◆ TASK OBJECTIVE ◆
Word for word, transcribe every line below.
Start of RECORDS FOR THIS EXERCISE
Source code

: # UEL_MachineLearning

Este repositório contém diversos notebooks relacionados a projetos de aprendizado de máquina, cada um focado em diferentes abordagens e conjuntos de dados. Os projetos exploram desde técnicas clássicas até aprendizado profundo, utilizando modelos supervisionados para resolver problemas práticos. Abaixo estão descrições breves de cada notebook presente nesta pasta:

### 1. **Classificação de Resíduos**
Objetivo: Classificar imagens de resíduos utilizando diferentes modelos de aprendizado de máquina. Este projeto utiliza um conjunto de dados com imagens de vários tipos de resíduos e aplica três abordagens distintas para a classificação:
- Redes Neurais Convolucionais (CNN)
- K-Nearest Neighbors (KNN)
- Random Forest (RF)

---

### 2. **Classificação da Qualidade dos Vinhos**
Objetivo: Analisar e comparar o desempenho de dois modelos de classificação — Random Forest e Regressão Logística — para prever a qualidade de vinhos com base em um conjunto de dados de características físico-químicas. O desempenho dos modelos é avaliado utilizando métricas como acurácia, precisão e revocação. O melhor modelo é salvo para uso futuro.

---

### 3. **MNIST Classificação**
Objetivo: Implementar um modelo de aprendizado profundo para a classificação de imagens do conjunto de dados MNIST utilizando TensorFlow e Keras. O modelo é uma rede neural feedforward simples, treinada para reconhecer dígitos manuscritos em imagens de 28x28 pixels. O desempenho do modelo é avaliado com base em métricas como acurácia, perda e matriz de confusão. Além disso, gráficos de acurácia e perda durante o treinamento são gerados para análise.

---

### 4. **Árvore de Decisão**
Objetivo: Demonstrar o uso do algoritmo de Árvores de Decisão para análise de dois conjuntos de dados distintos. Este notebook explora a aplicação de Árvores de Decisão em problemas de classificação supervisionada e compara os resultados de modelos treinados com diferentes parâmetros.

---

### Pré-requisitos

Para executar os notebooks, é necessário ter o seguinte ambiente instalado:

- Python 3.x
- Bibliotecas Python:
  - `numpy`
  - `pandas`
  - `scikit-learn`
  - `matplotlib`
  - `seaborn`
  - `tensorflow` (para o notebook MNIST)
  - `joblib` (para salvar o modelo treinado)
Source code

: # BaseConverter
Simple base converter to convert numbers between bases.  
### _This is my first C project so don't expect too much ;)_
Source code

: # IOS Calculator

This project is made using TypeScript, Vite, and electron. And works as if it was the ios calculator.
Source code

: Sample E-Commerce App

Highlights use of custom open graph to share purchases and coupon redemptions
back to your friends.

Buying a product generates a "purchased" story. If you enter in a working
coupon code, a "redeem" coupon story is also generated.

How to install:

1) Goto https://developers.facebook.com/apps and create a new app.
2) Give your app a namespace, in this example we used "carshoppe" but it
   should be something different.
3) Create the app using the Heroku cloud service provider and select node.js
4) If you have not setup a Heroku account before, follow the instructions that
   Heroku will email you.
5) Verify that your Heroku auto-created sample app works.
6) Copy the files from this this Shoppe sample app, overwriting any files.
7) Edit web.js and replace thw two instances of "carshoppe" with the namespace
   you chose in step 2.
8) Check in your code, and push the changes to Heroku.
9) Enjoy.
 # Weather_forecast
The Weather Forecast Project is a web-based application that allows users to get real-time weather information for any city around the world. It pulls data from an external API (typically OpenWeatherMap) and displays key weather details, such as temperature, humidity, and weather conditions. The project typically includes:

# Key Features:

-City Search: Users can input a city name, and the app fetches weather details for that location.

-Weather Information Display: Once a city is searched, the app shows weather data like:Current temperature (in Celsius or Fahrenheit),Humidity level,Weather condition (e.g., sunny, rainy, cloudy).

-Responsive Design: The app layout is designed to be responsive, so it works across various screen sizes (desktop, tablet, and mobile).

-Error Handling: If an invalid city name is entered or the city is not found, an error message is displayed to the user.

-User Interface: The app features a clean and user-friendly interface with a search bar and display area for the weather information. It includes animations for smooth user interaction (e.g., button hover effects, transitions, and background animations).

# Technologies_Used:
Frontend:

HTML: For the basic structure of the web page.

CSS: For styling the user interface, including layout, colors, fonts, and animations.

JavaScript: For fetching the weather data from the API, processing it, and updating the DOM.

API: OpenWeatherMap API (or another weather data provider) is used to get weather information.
End of RECORDS FOR THIS EXERCISE
◆ ANSWER SECTION ◆
Source code

: # UEL_MachineLearning

Este repositório contém diversos notebooks relacionados a projetos de aprendizado de máquina, cada um focado em diferentes abordagens e conjuntos de dados. Os projetos exploram desde técnicas clássicas até aprendizado profundo, utilizando modelos supervisionados para resolver problemas práticos. Abaixo estão descrições breves de cada notebook presente nesta pasta:

### 1. **Classificação de Resíduos**
Objetivo: Classificar imagens de resíduos utilizando diferentes modelos de aprendizado de máquina. Este projeto utiliza um conjunto de dados com imagens de vários tipos de resíduos e aplica três abordagens distintas para a classificação:
- Redes Neurais Convolucionais (CNN)
- K-Nearest Neighbors (KNN)
- Random Forest (RF)

---

### 2. **Classificação da Qualidade dos Vinhos**
Objetivo: Analisar e comparar o desempenho de dois modelos de classificação — Random Forest e Regressão Logística — para prever a qualidade de vinhos com base em um conjunto de dados de características físico-químicas. O desempenho dos modelos é avaliado utilizando métricas como acurácia, precisão e revocação. O melhor modelo é salvo para uso futuro.

---

### 3. **MNIST Classificação**
Objetivo: Implementar um modelo de aprendizado profundo para a classificação de imagens do conjunto de dados MNIST utilizando TensorFlow e Keras. O modelo é uma rede neural feedforward simples, treinada para reconhecer dígitos manuscritos em imagens de 28x28 pixels. O desempenho do modelo é avaliado com base em métricas como acurácia, perda e matriz de confusão. Além disso, gráficos de acurácia e perda durante o treinamento são gerados para análise.

---

### 4. **Árvore de Decisão**
Objetivo: Demonstrar o uso do algoritmo de Árvores de Decisão para análise de dois conjuntos de dados distintos. Este notebook explora a aplicação de Árvores de Decisão em problemas de classificação supervisionada e compara os resultados de modelos treinados com diferentes parâmetros.

---

### Pré-requisitos

Para executar os notebooks, é necessário ter o seguinte ambiente instalado:

- Python 3.x
- Bibliotecas Python:
  - `numpy`
  - `pandas`
  - `scikit-learn`
  - `matplotlib`
  - `seaborn`
  - `tensorflow` (para o notebook MNIST)
  - `joblib` (para salvar o modelo treinado)
Source code

: # BaseConverter
Simple base converter to convert numbers between bases.  
### _This is my first C project so don't expect too much ;)_
Source code

: # IOS Calculator

This project is made using TypeScript, Vite, and electron. And works as if it was the ios calculator.
Source code

: Sample E-Commerce App

Highlights use of custom open graph to share purchases and coupon redemptions
back to your friends.

Buying a product generates a "purchased" story. If you enter in a working
coupon code, a "redeem" coupon story is also generated.

How to install:

1) Goto https://developers.facebook.com/apps and create a new app.
2) Give your app a namespace, in this example we used "carshoppe" but it
   should be something different.
3) Create the app using the Heroku cloud service provider and select node.js
4) If you have not setup a Heroku account before, follow the instructions that
   Heroku will email you.
5) Verify that your Heroku auto-created sample app works.
6) Copy the files from this this Shoppe sample app, overwriting any files.
7) Edit web.js and replace thw two instances of "carshoppe" with the namespace
   you chose in step 2.
8) Check in your code, and push the changes to Heroku.
9) Enjoy.
 # Weather_forecast
The Weather Forecast Project is a web-based application that allows users to get real-time weather information for any city around the world. It pulls data from an external API (typically OpenWeatherMap) and displays key weather details, such as temperature, humidity, and weather conditions. The project typically includes:

# Key Features:

-City Search: Users can input a city name, and the app fetches weather details for that location.

-Weather Information Display: Once a city is searched, the app shows weather data like:Current temperature (in Celsius or Fahrenheit),Humidity level,Weather condition (e.g., sunny, rainy, cloudy).

-Responsive Design: The app layout is designed to be responsive, so it works across various screen sizes (desktop, tablet, and mobile).

-Error Handling: If an invalid city name is entered or the city is not found, an error message is displayed to the user.

-User Interface: The app features a clean and user-friendly interface with a search bar and display area for the weather information. It includes animations for smooth user interaction (e.g., button hover effects, transitions, and background animations).

# Technologies_Used:
Frontend:

HTML: For the basic structure of the web page.

CSS: For styling the user interface, including layout, colors, fonts, and animations.

JavaScript: For fetching the weather data from the API, processing it, and updating the DOM.

API: OpenWeatherMap API (or another weather data provider) is used to get weather information.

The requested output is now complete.